Dataset records: Begin

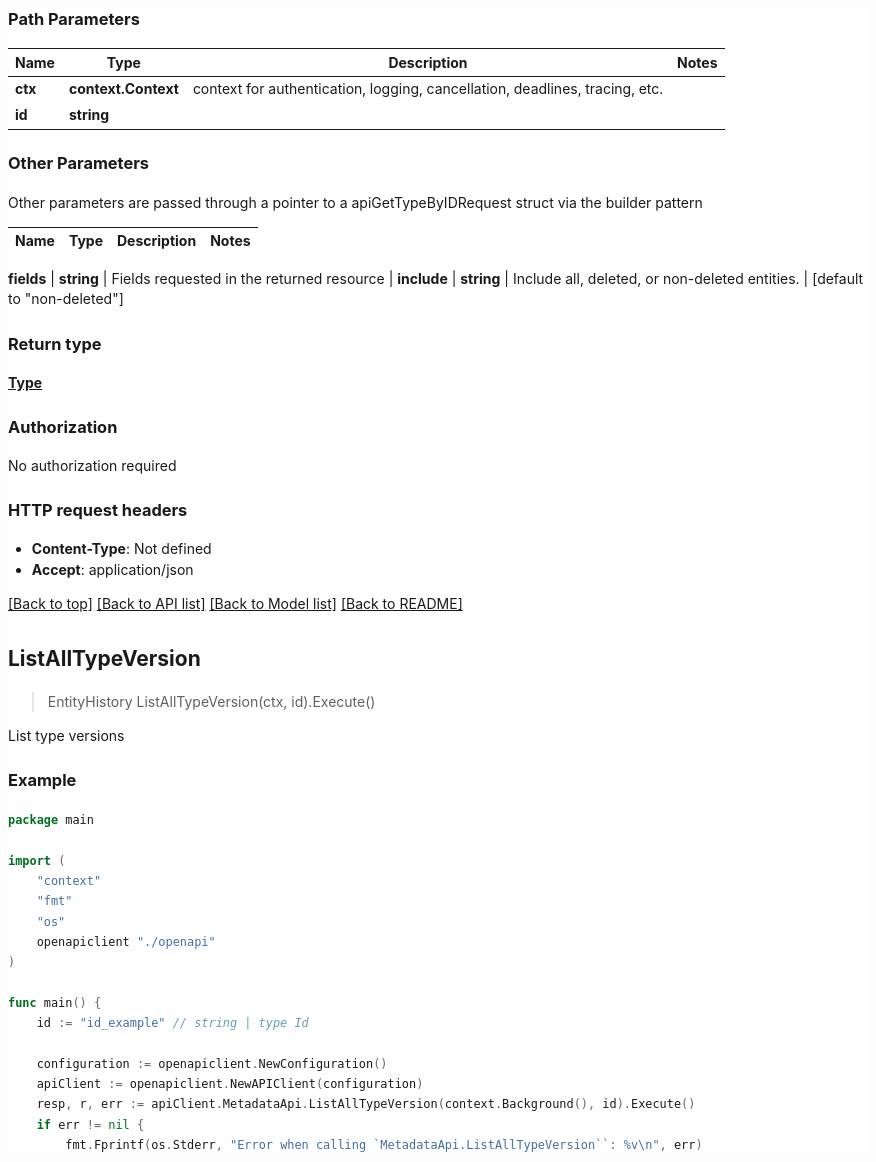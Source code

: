 ### Path Parameters


Name | Type | Description  | Notes
------------- | ------------- | ------------- | -------------
**ctx** | **context.Context** | context for authentication, logging, cancellation, deadlines, tracing, etc.
**id** | **string** |  | 

### Other Parameters

Other parameters are passed through a pointer to a apiGetTypeByIDRequest struct via the builder pattern


Name | Type | Description  | Notes
------------- | ------------- | ------------- | -------------

 **fields** | **string** | Fields requested in the returned resource | 
 **include** | **string** | Include all, deleted, or non-deleted entities. | [default to &quot;non-deleted&quot;]

### Return type

[**Type**](Type.md)

### Authorization

No authorization required

### HTTP request headers

- **Content-Type**: Not defined
- **Accept**: application/json

[[Back to top]](#) [[Back to API list]](../README.md#documentation-for-api-endpoints)
[[Back to Model list]](../README.md#documentation-for-models)
[[Back to README]](../README.md)


## ListAllTypeVersion

> EntityHistory ListAllTypeVersion(ctx, id).Execute()

List type versions



### Example

```go
package main

import (
    "context"
    "fmt"
    "os"
    openapiclient "./openapi"
)

func main() {
    id := "id_example" // string | type Id

    configuration := openapiclient.NewConfiguration()
    apiClient := openapiclient.NewAPIClient(configuration)
    resp, r, err := apiClient.MetadataApi.ListAllTypeVersion(context.Background(), id).Execute()
    if err != nil {
        fmt.Fprintf(os.Stderr, "Error when calling `MetadataApi.ListAllTypeVersion``: %v\n", err)
```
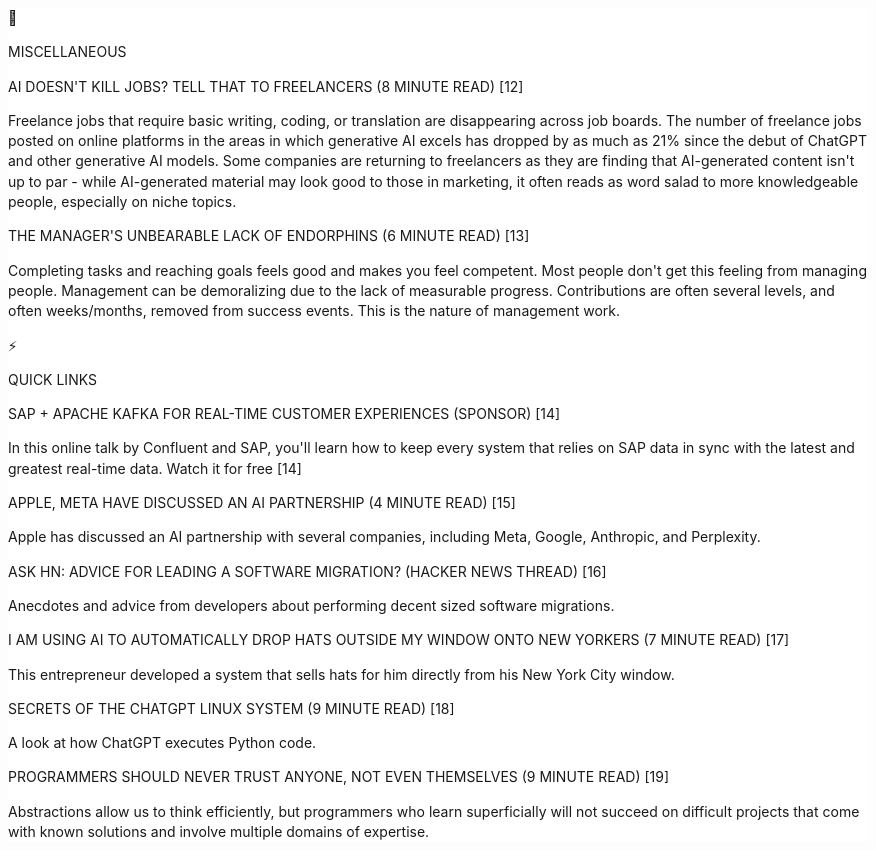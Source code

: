 🎁 

MISCELLANEOUS

 AI DOESN'T KILL JOBS? TELL THAT TO FREELANCERS (8 MINUTE READ) [12] 

 Freelance jobs that require basic writing, coding, or translation are
disappearing across job boards. The number of freelance jobs posted on
online platforms in the areas in which generative AI excels has
dropped by as much as 21% since the debut of ChatGPT and other
generative AI models. Some companies are returning to freelancers as
they are finding that AI-generated content isn't up to par - while
AI-generated material may look good to those in marketing, it often
reads as word salad to more knowledgeable people, especially on niche
topics. 

 THE MANAGER'S UNBEARABLE LACK OF ENDORPHINS (6 MINUTE READ) [13] 

 Completing tasks and reaching goals feels good and makes you feel
competent. Most people don't get this feeling from managing people.
Management can be demoralizing due to the lack of measurable progress.
Contributions are often several levels, and often weeks/months,
removed from success events. This is the nature of management work. 

⚡ 

QUICK LINKS

 SAP + APACHE KAFKA FOR REAL-TIME CUSTOMER EXPERIENCES (SPONSOR) [14] 

 In this online talk by Confluent and SAP, you'll learn how to keep
every system that relies on SAP data in sync with the latest and
greatest real-time data. Watch it for free [14] 

 APPLE, META HAVE DISCUSSED AN AI PARTNERSHIP (4 MINUTE READ) [15] 

 Apple has discussed an AI partnership with several companies,
including Meta, Google, Anthropic, and Perplexity. 

 ASK HN: ADVICE FOR LEADING A SOFTWARE MIGRATION? (HACKER NEWS THREAD)
[16] 

 Anecdotes and advice from developers about performing decent sized
software migrations. 

 I AM USING AI TO AUTOMATICALLY DROP HATS OUTSIDE MY WINDOW ONTO NEW
YORKERS (7 MINUTE READ) [17] 

 This entrepreneur developed a system that sells hats for him directly
from his New York City window. 

 SECRETS OF THE CHATGPT LINUX SYSTEM (9 MINUTE READ) [18] 

 A look at how ChatGPT executes Python code. 

 PROGRAMMERS SHOULD NEVER TRUST ANYONE, NOT EVEN THEMSELVES (9 MINUTE
READ) [19] 

 Abstractions allow us to think efficiently, but programmers who learn
superficially will not succeed on difficult projects that come with
known solutions and involve multiple domains of expertise. 
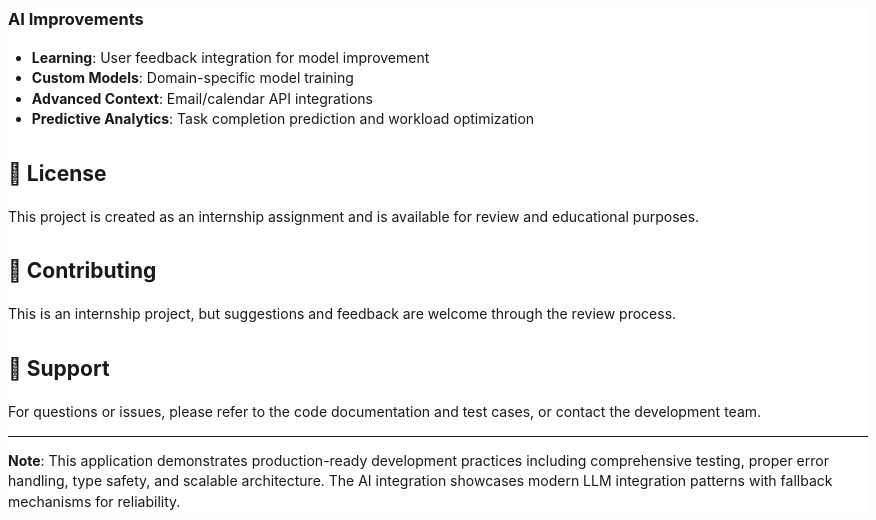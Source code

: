 ### AI Improvements
- **Learning**: User feedback integration for model improvement
- **Custom Models**: Domain-specific model training
- **Advanced Context**: Email/calendar API integrations
- **Predictive Analytics**: Task completion prediction and workload optimization

## 📄 License

This project is created as an internship assignment and is available for review and educational purposes.

## 👥 Contributing

This is an internship project, but suggestions and feedback are welcome through the review process.

## 📧 Support

For questions or issues, please refer to the code documentation and test cases, or contact the development team.

---

**Note**: This application demonstrates production-ready development practices including comprehensive testing, proper error handling, type safety, and scalable architecture. The AI integration showcases modern LLM integration patterns with fallback mechanisms for reliability.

Dataset records: End

Restate exactly, and only, the lines from the one that holds "including Meta, Google, Anthropic, and" down to the last line of the material above. Omit the pictures.

*Written solution*.
including Meta, Google, Anthropic, and Perplexity. 

 ASK HN: ADVICE FOR LEADING A SOFTWARE MIGRATION? (HACKER NEWS THREAD)
[16] 

 Anecdotes and advice from developers about performing decent sized
software migrations. 

 I AM USING AI TO AUTOMATICALLY DROP HATS OUTSIDE MY WINDOW ONTO NEW
YORKERS (7 MINUTE READ) [17] 

 This entrepreneur developed a system that sells hats for him directly
from his New York City window. 

 SECRETS OF THE CHATGPT LINUX SYSTEM (9 MINUTE READ) [18] 

 A look at how ChatGPT executes Python code. 

 PROGRAMMERS SHOULD NEVER TRUST ANYONE, NOT EVEN THEMSELVES (9 MINUTE
READ) [19] 

 Abstractions allow us to think efficiently, but programmers who learn
superficially will not succeed on difficult projects that come with
known solutions and involve multiple domains of expertise. 
Source code

: ### AI Improvements
- **Learning**: User feedback integration for model improvement
- **Custom Models**: Domain-specific model training
- **Advanced Context**: Email/calendar API integrations
- **Predictive Analytics**: Task completion prediction and workload optimization

## 📄 License

This project is created as an internship assignment and is available for review and educational purposes.

## 👥 Contributing

This is an internship project, but suggestions and feedback are welcome through the review process.

## 📧 Support

For questions or issues, please refer to the code documentation and test cases, or contact the development team.

---

**Note**: This application demonstrates production-ready development practices including comprehensive testing, proper error handling, type safety, and scalable architecture. The AI integration showcases modern LLM integration patterns with fallback mechanisms for reliability.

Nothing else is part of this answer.